Obsesivo con los números, si Néstor Kirchner acaso hubiese imaginado una pizca de lo que podía suceder en la elección del domingo, seguramente hubiese cambiado gran parte de sus decisiones. La pelea con el campo y el posterior encierro en lo más duro del PJ bonaerense, con la pérdida de soldados propios y aliados más un creciente malhumor en el ciudadano común, terminó con un dato electoral contundente: si se comparan los votos que sacó Cristina Fernández para llegar a la presidencia hace menos de dos años con los que obtuvo el kirchnerismo horas atrás hubo caídas de sufragios oficialistas en 21 de las 24 provincias del país. A los K se les esfumaron unos tres millones de votos desde 2007. Pasaron de más del 45% a orillar el 30%.
Si el análisis matemático se reduce a los principales cinco distritos del país, que concentran cerca del 70% del electorado, las conclusiones son tremendas: siempre comparando con la presidencial, el kirchnerismo perdió más de dos millones de votos allí; pasó de ganar tres de esos territorios (Buenos Aires, Santa Fe y Mendoza) y salir segundo en los dos restantes (Capital y Córdoba), a obtener dos segundos puestos (Buenos Aires y Mendoza), un tercero (Santa Fe) y dos cuartos (Capital y Córdoba).

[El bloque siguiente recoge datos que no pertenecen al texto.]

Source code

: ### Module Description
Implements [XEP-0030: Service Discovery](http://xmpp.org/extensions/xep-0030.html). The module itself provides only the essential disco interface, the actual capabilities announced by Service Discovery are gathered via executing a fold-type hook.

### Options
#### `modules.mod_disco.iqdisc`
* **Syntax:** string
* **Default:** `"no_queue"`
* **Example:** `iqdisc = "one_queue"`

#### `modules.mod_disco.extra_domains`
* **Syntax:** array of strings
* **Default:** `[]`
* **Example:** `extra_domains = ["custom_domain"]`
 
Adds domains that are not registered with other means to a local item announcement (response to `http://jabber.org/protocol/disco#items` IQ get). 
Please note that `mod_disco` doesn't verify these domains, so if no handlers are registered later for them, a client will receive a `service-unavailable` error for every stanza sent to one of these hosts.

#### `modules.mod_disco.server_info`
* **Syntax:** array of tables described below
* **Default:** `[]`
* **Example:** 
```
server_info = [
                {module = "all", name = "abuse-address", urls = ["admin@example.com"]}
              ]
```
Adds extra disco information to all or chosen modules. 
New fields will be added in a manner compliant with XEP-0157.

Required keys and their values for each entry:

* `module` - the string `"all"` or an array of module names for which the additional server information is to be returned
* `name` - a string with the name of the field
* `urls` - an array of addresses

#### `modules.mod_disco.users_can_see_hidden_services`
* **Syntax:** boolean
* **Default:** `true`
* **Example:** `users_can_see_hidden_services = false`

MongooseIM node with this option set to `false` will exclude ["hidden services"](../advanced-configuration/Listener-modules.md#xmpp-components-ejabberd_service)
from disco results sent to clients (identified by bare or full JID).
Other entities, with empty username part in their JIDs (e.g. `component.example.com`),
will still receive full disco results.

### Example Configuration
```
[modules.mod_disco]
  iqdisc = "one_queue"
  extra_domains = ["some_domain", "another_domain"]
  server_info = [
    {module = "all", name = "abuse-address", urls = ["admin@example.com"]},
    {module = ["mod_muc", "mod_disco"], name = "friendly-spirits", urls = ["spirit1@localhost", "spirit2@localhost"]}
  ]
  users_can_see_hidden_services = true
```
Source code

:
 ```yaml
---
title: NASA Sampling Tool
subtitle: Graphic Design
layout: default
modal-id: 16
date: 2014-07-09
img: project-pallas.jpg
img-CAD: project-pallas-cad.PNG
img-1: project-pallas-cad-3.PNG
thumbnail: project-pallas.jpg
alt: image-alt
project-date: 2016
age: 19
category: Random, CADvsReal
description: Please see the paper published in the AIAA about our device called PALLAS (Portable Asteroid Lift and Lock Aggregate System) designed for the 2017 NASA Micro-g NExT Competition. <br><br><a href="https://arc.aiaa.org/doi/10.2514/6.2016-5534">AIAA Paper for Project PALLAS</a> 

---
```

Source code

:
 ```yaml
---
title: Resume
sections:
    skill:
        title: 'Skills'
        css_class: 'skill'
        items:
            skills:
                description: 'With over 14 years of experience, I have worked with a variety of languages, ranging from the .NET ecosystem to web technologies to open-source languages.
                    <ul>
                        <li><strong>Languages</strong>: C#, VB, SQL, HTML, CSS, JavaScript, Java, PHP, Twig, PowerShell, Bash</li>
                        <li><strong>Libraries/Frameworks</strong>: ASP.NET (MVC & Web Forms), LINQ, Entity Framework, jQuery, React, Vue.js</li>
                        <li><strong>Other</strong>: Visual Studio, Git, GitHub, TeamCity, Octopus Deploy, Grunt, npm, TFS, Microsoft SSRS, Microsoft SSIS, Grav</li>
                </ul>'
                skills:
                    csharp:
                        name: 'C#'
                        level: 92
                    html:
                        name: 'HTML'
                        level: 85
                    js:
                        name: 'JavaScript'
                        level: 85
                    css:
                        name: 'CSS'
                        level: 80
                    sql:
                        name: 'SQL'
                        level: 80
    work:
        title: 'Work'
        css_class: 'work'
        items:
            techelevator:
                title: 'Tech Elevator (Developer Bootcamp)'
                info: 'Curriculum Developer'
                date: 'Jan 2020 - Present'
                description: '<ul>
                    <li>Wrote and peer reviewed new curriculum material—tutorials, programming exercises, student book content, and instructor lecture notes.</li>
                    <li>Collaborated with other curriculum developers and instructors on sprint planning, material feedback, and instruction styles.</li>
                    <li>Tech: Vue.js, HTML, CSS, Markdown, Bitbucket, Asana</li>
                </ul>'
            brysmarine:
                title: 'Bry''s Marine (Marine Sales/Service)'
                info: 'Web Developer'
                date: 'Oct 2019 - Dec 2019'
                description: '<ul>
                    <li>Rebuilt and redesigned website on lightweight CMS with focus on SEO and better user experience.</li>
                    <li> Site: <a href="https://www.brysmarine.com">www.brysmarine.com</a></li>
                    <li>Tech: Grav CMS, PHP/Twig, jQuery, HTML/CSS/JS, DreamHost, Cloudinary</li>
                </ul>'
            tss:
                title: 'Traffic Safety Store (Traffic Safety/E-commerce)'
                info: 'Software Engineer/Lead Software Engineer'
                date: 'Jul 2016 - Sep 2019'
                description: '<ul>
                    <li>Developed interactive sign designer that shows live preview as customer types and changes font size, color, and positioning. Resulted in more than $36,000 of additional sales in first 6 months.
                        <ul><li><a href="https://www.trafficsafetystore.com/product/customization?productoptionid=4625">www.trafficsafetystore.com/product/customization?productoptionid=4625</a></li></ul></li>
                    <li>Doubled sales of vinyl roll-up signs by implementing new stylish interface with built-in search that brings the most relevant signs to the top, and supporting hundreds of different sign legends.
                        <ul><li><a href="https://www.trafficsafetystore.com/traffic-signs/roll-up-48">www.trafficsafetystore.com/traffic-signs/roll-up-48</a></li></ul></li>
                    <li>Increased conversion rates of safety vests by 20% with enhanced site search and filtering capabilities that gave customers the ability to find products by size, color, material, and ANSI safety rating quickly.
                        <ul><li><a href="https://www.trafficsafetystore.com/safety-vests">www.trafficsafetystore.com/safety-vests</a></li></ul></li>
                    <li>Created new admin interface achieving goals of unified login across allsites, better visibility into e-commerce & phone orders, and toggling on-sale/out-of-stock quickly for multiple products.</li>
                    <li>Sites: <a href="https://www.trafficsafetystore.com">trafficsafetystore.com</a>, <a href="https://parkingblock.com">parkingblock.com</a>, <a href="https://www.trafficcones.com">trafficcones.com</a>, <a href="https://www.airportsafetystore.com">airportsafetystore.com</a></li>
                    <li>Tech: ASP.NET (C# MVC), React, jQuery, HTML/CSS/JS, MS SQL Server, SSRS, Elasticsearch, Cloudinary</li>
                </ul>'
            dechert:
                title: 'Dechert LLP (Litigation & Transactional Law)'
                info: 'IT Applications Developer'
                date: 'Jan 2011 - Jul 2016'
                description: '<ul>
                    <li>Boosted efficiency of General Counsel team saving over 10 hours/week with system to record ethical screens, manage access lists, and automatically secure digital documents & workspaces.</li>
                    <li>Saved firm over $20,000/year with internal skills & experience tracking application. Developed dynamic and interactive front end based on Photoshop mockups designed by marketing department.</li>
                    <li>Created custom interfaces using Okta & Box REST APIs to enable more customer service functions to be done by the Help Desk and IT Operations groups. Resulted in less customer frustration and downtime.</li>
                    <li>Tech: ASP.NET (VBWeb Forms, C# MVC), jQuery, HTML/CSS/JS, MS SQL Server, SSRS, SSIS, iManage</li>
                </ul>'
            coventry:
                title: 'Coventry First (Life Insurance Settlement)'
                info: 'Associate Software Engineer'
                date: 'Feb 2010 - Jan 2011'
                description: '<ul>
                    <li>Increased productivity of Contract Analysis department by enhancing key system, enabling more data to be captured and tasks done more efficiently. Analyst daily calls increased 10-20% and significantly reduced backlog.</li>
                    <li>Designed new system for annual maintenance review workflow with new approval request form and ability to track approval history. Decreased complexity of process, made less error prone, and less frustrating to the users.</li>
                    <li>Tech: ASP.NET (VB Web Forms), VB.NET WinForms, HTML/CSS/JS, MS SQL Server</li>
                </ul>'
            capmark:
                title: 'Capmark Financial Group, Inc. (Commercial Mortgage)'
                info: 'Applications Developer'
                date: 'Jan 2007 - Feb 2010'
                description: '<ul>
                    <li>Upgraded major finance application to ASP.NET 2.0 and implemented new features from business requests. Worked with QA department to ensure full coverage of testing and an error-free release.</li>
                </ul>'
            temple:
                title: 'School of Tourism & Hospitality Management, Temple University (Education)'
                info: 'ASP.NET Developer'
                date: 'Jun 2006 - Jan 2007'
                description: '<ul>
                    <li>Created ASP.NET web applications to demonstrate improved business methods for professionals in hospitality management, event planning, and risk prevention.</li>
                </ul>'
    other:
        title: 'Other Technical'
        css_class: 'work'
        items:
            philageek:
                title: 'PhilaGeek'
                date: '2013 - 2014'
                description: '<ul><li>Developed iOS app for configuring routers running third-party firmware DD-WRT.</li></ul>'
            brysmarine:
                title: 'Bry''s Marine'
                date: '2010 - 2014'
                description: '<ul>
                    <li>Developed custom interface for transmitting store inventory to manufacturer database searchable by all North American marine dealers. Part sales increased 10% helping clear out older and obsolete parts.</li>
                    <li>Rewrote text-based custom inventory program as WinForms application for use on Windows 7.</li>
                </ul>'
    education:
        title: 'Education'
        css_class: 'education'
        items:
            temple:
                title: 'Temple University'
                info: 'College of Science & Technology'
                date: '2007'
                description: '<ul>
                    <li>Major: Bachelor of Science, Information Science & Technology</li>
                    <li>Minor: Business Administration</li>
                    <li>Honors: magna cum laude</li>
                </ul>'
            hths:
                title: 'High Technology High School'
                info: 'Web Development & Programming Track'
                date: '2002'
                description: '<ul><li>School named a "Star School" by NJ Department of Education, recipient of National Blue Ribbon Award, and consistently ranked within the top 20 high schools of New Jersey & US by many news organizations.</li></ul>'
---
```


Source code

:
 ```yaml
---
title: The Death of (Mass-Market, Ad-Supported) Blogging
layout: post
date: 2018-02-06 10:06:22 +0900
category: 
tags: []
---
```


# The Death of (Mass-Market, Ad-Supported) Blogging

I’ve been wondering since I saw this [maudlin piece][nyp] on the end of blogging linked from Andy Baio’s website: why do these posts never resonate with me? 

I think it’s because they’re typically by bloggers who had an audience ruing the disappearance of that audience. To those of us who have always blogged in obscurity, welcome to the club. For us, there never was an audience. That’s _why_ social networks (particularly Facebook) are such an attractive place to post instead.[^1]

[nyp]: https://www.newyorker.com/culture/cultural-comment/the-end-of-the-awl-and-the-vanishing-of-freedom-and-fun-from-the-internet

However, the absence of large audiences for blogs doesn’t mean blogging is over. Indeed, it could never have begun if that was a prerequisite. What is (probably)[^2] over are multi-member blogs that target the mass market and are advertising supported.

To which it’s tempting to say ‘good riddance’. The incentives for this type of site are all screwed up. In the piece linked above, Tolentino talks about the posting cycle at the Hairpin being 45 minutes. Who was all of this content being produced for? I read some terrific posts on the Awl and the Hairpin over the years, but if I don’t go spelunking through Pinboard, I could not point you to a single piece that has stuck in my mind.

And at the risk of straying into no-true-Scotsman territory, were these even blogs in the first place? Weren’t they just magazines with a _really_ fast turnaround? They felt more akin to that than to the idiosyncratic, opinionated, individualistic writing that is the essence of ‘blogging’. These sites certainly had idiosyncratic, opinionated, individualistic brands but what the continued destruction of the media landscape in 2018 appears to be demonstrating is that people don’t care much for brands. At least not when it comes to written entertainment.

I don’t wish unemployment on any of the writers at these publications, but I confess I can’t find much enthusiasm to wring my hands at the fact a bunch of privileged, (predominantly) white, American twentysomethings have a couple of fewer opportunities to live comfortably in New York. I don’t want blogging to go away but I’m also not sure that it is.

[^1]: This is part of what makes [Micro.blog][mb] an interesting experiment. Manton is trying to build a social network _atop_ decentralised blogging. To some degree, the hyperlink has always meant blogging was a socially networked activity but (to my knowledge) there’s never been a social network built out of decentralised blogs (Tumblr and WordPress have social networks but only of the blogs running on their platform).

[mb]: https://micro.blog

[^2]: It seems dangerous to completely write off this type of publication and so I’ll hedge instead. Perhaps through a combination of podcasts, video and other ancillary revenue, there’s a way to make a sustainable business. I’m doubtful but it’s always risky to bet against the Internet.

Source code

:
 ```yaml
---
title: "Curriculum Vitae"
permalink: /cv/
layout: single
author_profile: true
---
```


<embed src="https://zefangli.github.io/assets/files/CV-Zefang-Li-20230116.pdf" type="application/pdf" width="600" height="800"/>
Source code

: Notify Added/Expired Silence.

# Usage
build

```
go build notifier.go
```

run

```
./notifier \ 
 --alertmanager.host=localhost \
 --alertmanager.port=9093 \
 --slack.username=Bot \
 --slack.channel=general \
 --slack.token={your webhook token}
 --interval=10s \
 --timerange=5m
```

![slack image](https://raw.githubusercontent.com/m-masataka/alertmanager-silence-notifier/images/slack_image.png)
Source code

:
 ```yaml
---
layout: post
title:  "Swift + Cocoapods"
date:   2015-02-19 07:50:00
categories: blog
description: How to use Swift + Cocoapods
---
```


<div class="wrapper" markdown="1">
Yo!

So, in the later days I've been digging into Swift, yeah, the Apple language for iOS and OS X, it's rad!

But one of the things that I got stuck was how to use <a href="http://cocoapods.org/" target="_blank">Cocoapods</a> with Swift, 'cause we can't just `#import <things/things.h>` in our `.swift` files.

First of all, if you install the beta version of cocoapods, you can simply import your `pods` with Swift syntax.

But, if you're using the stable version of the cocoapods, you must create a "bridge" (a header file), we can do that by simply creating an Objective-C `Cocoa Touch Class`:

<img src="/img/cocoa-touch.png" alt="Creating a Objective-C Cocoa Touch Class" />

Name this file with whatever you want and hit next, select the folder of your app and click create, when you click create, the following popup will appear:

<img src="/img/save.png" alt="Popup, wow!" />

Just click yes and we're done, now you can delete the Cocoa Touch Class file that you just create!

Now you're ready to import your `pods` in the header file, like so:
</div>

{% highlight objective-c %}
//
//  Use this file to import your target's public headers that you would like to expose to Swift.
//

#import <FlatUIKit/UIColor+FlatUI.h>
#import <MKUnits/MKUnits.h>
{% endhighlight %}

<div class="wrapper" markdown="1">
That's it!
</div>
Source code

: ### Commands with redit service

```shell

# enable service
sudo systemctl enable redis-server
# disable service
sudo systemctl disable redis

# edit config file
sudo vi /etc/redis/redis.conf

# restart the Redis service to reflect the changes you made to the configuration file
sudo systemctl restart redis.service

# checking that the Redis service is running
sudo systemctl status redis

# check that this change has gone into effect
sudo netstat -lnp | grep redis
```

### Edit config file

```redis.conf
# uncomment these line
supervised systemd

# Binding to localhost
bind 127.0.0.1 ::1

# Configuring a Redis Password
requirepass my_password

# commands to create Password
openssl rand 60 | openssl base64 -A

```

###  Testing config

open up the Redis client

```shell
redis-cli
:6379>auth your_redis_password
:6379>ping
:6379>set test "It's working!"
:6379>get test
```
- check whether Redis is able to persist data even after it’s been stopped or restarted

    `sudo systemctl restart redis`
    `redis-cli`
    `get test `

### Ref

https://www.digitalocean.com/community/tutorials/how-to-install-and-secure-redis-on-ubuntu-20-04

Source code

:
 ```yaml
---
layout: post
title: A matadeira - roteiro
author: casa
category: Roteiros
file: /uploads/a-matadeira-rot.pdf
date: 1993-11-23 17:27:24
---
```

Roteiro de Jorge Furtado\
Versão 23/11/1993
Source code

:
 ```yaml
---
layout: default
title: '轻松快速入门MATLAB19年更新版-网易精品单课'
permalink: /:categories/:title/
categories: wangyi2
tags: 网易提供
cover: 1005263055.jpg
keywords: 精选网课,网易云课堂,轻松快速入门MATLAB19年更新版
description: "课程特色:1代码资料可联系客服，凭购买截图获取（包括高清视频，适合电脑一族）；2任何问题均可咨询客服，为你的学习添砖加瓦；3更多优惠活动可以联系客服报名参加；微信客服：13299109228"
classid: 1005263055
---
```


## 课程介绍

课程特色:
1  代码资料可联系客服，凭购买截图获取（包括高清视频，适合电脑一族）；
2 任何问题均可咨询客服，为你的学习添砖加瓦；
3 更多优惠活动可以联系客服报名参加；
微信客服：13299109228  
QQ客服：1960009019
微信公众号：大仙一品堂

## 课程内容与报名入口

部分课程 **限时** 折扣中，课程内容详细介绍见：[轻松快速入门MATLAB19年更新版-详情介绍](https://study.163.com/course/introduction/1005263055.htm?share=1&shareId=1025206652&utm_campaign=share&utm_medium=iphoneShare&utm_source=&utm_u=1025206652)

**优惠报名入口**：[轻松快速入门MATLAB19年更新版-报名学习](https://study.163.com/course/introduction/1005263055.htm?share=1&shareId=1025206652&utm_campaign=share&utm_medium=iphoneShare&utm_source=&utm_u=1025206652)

Sólo en la provincia de Buenos Aires, donde le apareció un frente impensado entre los macristas y un sector del peronismo disidente, el kirchnerismo perdió cerca de un millón de votos.

En la Capital, lugar siempre reacio al peronismo y con aliados de escasísimo peso, cayó a la mitad de los votos.

En Córdoba y Santa Fe, la pelea con el campo alejó a dos soldados de la tropa peronista, Juan Schiaretti y Carlos Reutemann, que armaron listas propias y dejaron al kirchnerismo disminuido a menos de 10 puntos.

En Mendoza, la ruptura con Julio Cobos ¿que esta vez volvió con los radicales que había abandonado hace dos años¿ le hizo perder casi 36 puntos porcentuales (de 61% a 25%).

En Entre Ríos y Tucumán, los siguientes distritos en tamaño, la caída rondó los 11 puntos. Sumados, hubo 136 mil votos menos.

El otro dato conocido e insoslayable, más simbólico que numérico, fue la derrota en Santa Cruz, la tierra propia. Allí, Cristina había ganado la presidencial con más del 68% de los votos y ahora los candidatos K quedaron segundos con el 41%.

¿Quiénes salvaron la ropa? La Rioja del movedizo Beder Herrera y el Chaco del castigado Jorge Capitanich: en ambos casos, en sus provincias hubo unos 10.000 votos K más que en 2007. Y en San Juan hubo una diferencia menor pero positiva al fin.

En cuanto a este tipo de valoraciones, ayer circuló además un trabajo de la consultora Equis que comparó a esta elección de medio término con la de 2005. En ese análisis, también válido porque en las elecciones legislativas suele haber más dispersión que en las presidenciales, la debacle es algo menos pronunciada. Según la firma que dirige Artemio López, el oficialismo habría caído unos 10 puntos, cinco menos que respecto a 2007. Allí también se pondera la fuerte baja del kirchnerismo en la Provincia: se estima que de los 10 puntos que perdió en todo el país respecto a 2005, más de seis correspondieron al cachetazo bonaerense.